By Dave Carpenter, AP Personal Finance Writer
CHICAGO (AP) — More than 80% of major companies reporting third-quarter results this month have beaten Wall Street expectations. So is business that good? No. Are companies gaming the system? Yes.
Corporate America has a habit of low-balling the earnings forecasts used by analysts to determine their estimates. That way, the bar is lower, and companies can easily jump over when the quarter's results are announced — even if profits and revenues have fallen off a cliff.
"Over the last decade, there's been a distinctive tendency for companies to underpromise and overdeliver," says Dirk van Dijk, chief equity strategist of Zacks Investment Research. "Lately companies are being even more cautious. They realize investors can very harshly punish any company that disappoints."
Beating expectations generally gives share prices a quick lift, but the news can mislead investors about the real state of the business — and just how far this economic recovery has to go. In fact, of the companies reporting third-quarter results so far, 60% have posted lower net income compared with a year ago.Still, the recession has, if anything, accelerated the flow of positive earnings "surprises" as companies play it safe and issue more conservative earnings forecasts. Over the past two years, 65% of earnings reports have beaten estimates. Even after last fall's financial crisis, the following two quarters produced nearly twice as many beats as misses.
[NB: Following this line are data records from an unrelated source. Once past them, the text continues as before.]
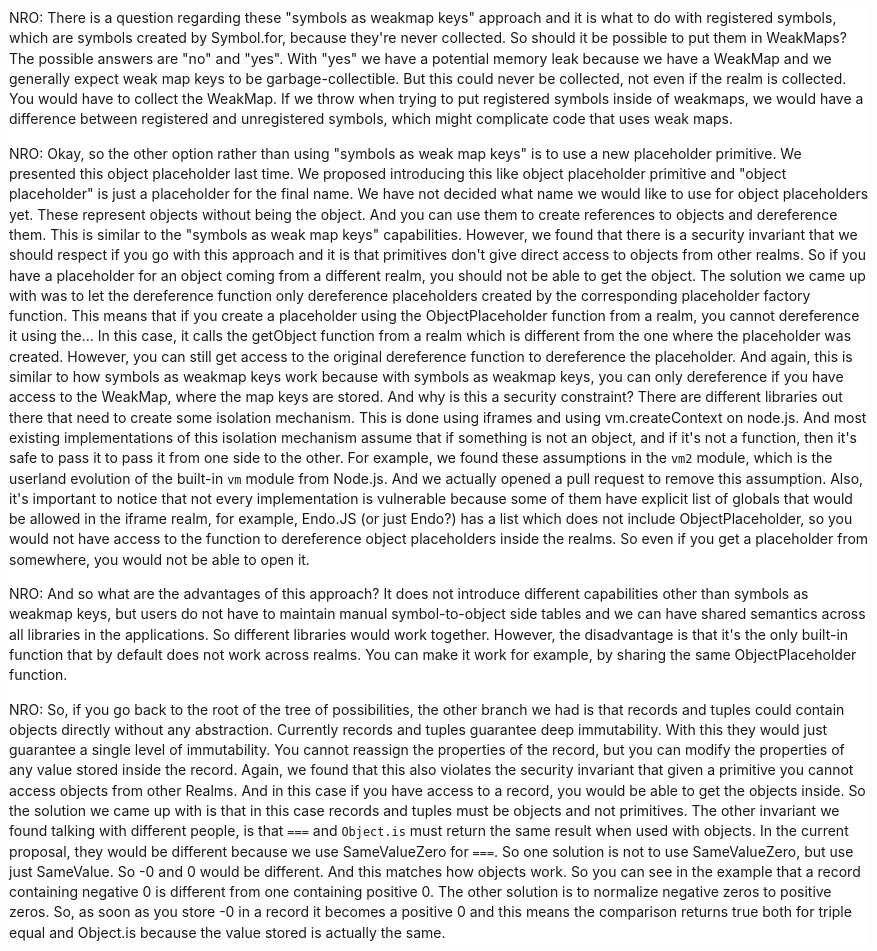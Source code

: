 NRO: There is a question regarding these "symbols as weakmap keys" approach and it is what to do with registered symbols, which are symbols created by Symbol.for, because they're never collected. So should it be possible to put them in WeakMaps? The possible answers are "no" and "yes". With "yes" we have a potential memory leak because we have a WeakMap and we generally expect weak map keys to be garbage-collectible. But this could never be collected, not even if the realm is collected. You would have to collect the WeakMap. If we throw when trying to put registered symbols inside of weakmaps, we would have a difference between registered and unregistered symbols, which might complicate code that uses weak maps.

NRO: Okay, so the other option rather than using "symbols as weak map keys" is to use a new placeholder primitive. We presented this object placeholder last time. We proposed introducing this like object placeholder primitive and "object placeholder" is just a placeholder for the final name. We have not decided what name we would like to use for object placeholders yet. These represent objects without being the object. And you can use them to create references to objects and dereference them. This is similar to the "symbols as weak map keys" capabilities. However, we found that there is a security invariant that we should respect if you go with this approach and it is that primitives don't give direct access to objects from other realms. So if you have a placeholder for an object coming from a different realm, you should not be able to get the object. The solution we came up with was to let the dereference function only dereference placeholders created by the corresponding placeholder factory function. This means that if you create a placeholder using the ObjectPlaceholder function from a realm, you cannot dereference it using the… In this case, it calls the getObject function from a realm which is different from the one where the placeholder was created. However, you can still get access to the original dereference function to dereference the placeholder. And again, this is similar to how symbols as weakmap keys work because with symbols as weakmap keys, you can only dereference if you have access to the WeakMap, where the map keys are stored. And why is this a security constraint? There are different libraries out there that need to create some isolation mechanism. This is done using iframes and using vm.createContext on node.js. And most existing implementations of this isolation mechanism assume that if something is not an object, and if it's not a function, then it's safe to pass it to pass it from one side to the other. For example, we found these assumptions in the `vm2` module, which is the userland evolution of the built-in `vm` module from Node.js. And we actually opened a pull request to remove this assumption. Also, it's important to notice that not every implementation is vulnerable because some of them have explicit list of globals that would be allowed in the iframe realm, for example, Endo.JS (or just Endo?) has a list which does not include ObjectPlaceholder, so you would not have access to the function to dereference object placeholders inside the realms. So even if you get a placeholder from somewhere, you would not be able to open it.

NRO: And so what are the advantages of this approach? It does not introduce different capabilities other than symbols as weakmap keys, but users do not have to maintain manual symbol-to-object side tables and we can have shared semantics across all libraries in the applications. So different libraries would work together. However, the disadvantage is that it's the only built-in function that by default does not work across realms. You can make it work for example, by sharing the same ObjectPlaceholder function.

NRO: So, if you go back to the root of the tree of possibilities, the other branch we had is that records and tuples could contain objects directly without any abstraction. Currently records and tuples guarantee deep immutability. With this they would just guarantee a single level of immutability. You cannot reassign the properties of the record, but you can modify the properties of any value stored inside the record. Again, we found that this also violates the security invariant that given a primitive you cannot access objects from other Realms. And in this case if you have access to a record, you would be able to get the objects inside. So the solution we came up with is that in this case records and tuples must be objects and not primitives. The other invariant we found talking with different people, is that `===` and `Object.is` must return the same result when used with objects. In the current proposal, they would be different because we use SameValueZero for `===`. So one solution is not to use SameValueZero, but use just SameValue. So -0 and 0 would be different. And this matches how objects work. So you can see in the example that a record containing negative 0 is different from one containing positive 0. The other solution is to normalize negative zeros to positive zeros. So, as soon as you store -0 in a record it becomes a positive 0 and this means the comparison returns true both for triple equal and Object.is because the value stored is actually the same.
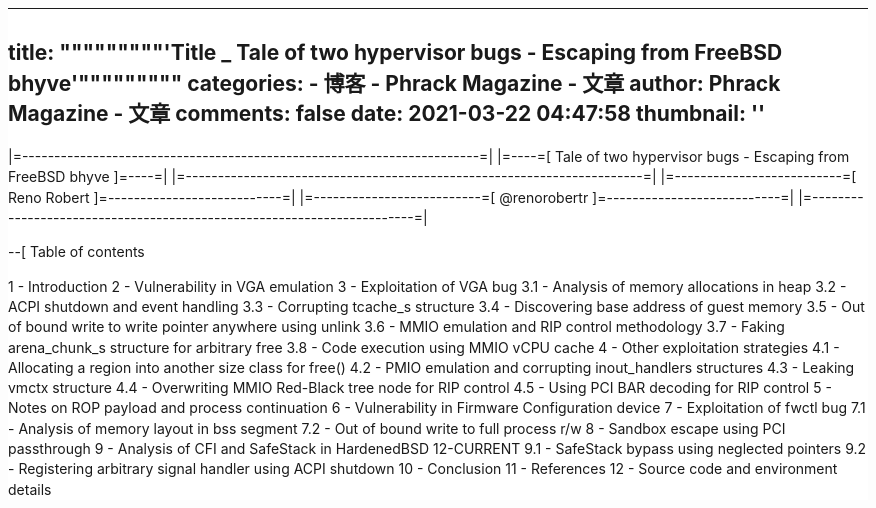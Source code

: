 
---
title: """""""""'Title _ Tale of two hypervisor bugs - Escaping from FreeBSD bhyve'"""""""""
categories: 
    - 博客
    - Phrack Magazine - 文章
author: Phrack Magazine - 文章
comments: false
date: 2021-03-22 04:47:58
thumbnail: ''
---

<div>   
|=-----------------------------------------------------------------------=|
|=----=[ Tale of two hypervisor bugs - Escaping from FreeBSD bhyve ]=----=|
|=-----------------------------------------------------------------------=|
|=--------------------------=[  Reno Robert ]=---------------------------=|
|=--------------------------=[ @renorobertr ]=---------------------------=|
|=-----------------------------------------------------------------------=|
                                                                           

--[ Table of contents

1 - Introduction
2 - Vulnerability in VGA emulation
3 - Exploitation of VGA bug
      3.1 - Analysis of memory allocations in heap
      3.2 - ACPI shutdown and event handling
      3.3 - Corrupting tcache_s structure
      3.4 - Discovering base address of guest memory
      3.5 - Out of bound write to write pointer anywhere using unlink
      3.6 - MMIO emulation and RIP control methodology
      3.7 - Faking arena_chunk_s structure for arbitrary free
      3.8 - Code execution using MMIO vCPU cache
4 - Other exploitation strategies
      4.1 - Allocating a region into another size class for free()
      4.2 - PMIO emulation and corrupting inout_handlers structures
      4.3 - Leaking vmctx structure
      4.4 - Overwriting MMIO Red-Black tree node for RIP control
      4.5 - Using PCI BAR decoding for RIP control
5 - Notes on ROP payload and process continuation
6 - Vulnerability in Firmware Configuration device
7 - Exploitation of fwctl bug
      7.1 - Analysis of memory layout in bss segment
      7.2 - Out of bound write to full process r/w
8 - Sandbox escape using PCI passthrough
9 - Analysis of CFI and SafeStack in HardenedBSD 12-CURRENT
      9.1 - SafeStack bypass using neglected pointers
      9.2 - Registering arbitrary signal handler using ACPI shutdown
10 - Conclusion
11 - References
12 - Source code and environment details 
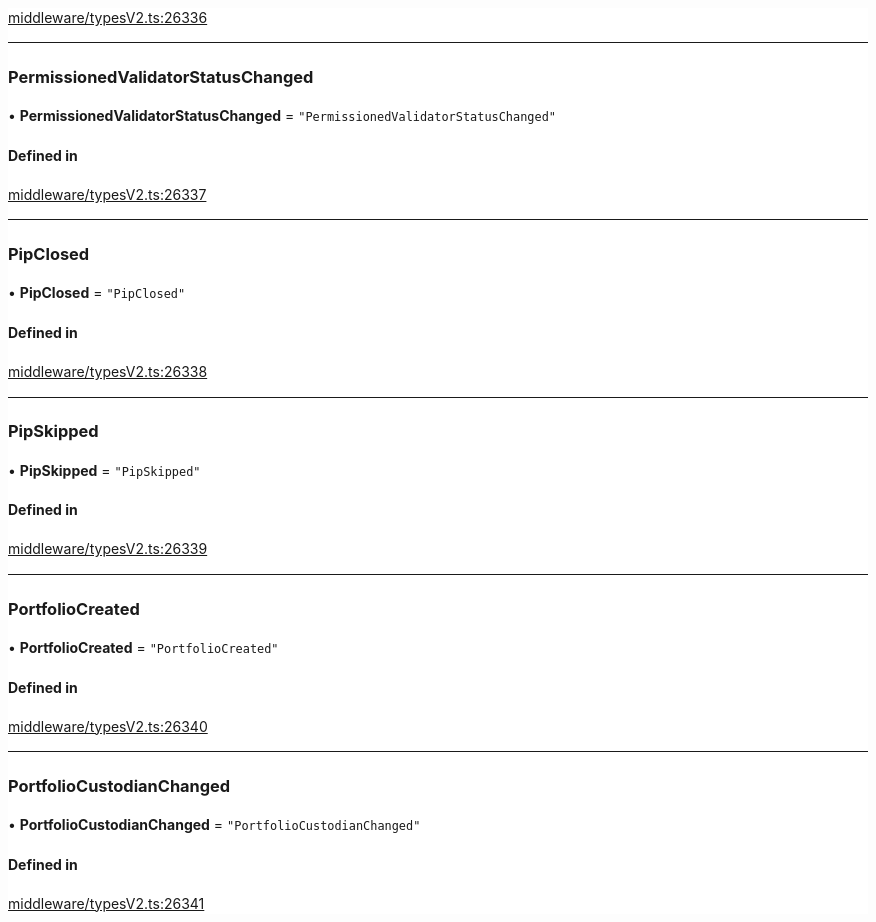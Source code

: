 [middleware/typesV2.ts:26336](https://github.com/PolymeshAssociation/polymesh-sdk/blob/91c2d2d8/src/middleware/typesV2.ts#L26336)

___

### PermissionedValidatorStatusChanged

• **PermissionedValidatorStatusChanged** = ``"PermissionedValidatorStatusChanged"``

#### Defined in

[middleware/typesV2.ts:26337](https://github.com/PolymeshAssociation/polymesh-sdk/blob/91c2d2d8/src/middleware/typesV2.ts#L26337)

___

### PipClosed

• **PipClosed** = ``"PipClosed"``

#### Defined in

[middleware/typesV2.ts:26338](https://github.com/PolymeshAssociation/polymesh-sdk/blob/91c2d2d8/src/middleware/typesV2.ts#L26338)

___

### PipSkipped

• **PipSkipped** = ``"PipSkipped"``

#### Defined in

[middleware/typesV2.ts:26339](https://github.com/PolymeshAssociation/polymesh-sdk/blob/91c2d2d8/src/middleware/typesV2.ts#L26339)

___

### PortfolioCreated

• **PortfolioCreated** = ``"PortfolioCreated"``

#### Defined in

[middleware/typesV2.ts:26340](https://github.com/PolymeshAssociation/polymesh-sdk/blob/91c2d2d8/src/middleware/typesV2.ts#L26340)

___

### PortfolioCustodianChanged

• **PortfolioCustodianChanged** = ``"PortfolioCustodianChanged"``

#### Defined in

[middleware/typesV2.ts:26341](https://github.com/PolymeshAssociation/polymesh-sdk/blob/91c2d2d8/src/middleware/typesV2.ts#L26341)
And this quarter, 81% of the first 199 companies listed on the Standard & Poor's 500 index that reported earnings came in above expectations.
The expectations game works like this.
Corporation X announces weeks or months ahead of time that it expects to earn, say, 55 to 60 cents per share. Analysts look at various measures of the company's financial and operating performance while compiling forecasts, but rely heavily on guidance from management.
The resulting consensus forecast might be around 57 cents a share.